>>
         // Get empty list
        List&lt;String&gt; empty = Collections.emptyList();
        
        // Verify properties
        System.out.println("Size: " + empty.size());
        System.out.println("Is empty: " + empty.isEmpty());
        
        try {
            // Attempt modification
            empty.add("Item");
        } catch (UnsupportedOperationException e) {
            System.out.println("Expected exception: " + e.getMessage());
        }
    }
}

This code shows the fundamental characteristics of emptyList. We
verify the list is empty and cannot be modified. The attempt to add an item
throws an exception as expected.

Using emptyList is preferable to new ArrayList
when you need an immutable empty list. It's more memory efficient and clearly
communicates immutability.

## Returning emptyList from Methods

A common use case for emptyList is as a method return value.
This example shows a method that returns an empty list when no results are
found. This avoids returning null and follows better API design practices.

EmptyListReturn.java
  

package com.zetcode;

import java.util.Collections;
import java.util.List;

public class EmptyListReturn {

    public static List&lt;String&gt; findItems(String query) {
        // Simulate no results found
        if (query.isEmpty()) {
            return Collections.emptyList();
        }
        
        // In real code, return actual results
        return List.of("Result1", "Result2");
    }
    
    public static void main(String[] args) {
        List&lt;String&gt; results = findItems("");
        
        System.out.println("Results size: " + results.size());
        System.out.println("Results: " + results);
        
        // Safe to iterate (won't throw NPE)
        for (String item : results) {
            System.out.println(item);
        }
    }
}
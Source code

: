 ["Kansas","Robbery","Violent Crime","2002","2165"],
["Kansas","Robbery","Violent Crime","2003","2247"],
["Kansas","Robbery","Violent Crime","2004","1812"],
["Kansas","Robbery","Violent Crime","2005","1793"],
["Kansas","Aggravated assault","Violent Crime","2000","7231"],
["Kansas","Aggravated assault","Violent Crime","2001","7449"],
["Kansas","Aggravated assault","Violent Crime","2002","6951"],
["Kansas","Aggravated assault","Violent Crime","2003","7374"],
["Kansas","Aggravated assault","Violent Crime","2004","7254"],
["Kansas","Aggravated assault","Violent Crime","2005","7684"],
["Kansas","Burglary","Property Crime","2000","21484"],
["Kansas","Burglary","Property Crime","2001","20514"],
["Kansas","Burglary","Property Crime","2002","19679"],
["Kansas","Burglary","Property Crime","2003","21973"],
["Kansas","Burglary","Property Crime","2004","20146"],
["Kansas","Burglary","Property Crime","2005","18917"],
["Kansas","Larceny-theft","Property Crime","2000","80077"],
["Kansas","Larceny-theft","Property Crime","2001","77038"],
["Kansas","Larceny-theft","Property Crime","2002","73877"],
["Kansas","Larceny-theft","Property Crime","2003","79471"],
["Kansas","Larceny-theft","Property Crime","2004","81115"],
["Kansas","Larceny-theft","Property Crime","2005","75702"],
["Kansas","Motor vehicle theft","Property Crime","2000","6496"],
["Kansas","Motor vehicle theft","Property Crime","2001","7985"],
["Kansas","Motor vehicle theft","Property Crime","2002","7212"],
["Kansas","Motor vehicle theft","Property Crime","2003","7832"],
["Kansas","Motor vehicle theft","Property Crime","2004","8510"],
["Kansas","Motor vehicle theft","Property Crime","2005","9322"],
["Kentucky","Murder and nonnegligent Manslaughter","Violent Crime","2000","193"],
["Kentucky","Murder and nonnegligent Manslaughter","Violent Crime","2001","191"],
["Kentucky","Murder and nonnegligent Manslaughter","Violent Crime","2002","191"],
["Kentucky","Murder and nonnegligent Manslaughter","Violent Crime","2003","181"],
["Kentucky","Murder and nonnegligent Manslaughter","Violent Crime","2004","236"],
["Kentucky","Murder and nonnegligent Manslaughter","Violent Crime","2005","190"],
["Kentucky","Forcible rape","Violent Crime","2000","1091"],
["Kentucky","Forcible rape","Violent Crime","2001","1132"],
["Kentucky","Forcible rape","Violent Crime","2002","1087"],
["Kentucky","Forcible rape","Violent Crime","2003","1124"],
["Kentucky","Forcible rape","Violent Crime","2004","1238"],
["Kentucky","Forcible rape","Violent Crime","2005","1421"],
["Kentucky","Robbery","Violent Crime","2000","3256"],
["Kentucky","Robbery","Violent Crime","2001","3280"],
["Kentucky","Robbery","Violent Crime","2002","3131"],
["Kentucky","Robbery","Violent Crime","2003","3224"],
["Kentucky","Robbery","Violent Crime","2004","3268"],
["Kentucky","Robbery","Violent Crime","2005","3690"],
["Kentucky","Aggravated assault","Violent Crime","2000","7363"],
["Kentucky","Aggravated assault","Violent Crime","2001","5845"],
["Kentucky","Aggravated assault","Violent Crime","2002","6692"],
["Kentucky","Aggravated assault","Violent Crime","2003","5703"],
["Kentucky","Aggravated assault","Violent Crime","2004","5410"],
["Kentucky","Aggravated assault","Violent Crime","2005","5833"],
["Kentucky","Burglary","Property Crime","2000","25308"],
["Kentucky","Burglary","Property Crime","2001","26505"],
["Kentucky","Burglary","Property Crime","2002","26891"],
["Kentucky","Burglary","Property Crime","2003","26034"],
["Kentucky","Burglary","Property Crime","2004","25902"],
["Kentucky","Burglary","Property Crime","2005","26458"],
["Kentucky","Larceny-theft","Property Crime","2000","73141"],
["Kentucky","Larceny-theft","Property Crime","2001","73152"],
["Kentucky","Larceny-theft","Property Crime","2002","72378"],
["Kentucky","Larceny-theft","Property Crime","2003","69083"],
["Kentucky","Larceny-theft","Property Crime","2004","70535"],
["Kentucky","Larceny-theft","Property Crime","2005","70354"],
<<
§ **Your instructions**
Show all lines in the entries above where the word "size" appears.

§ **Task result**
        System.out.println("Size: " + empty.size());
        System.out.println("Results size: " + results.size());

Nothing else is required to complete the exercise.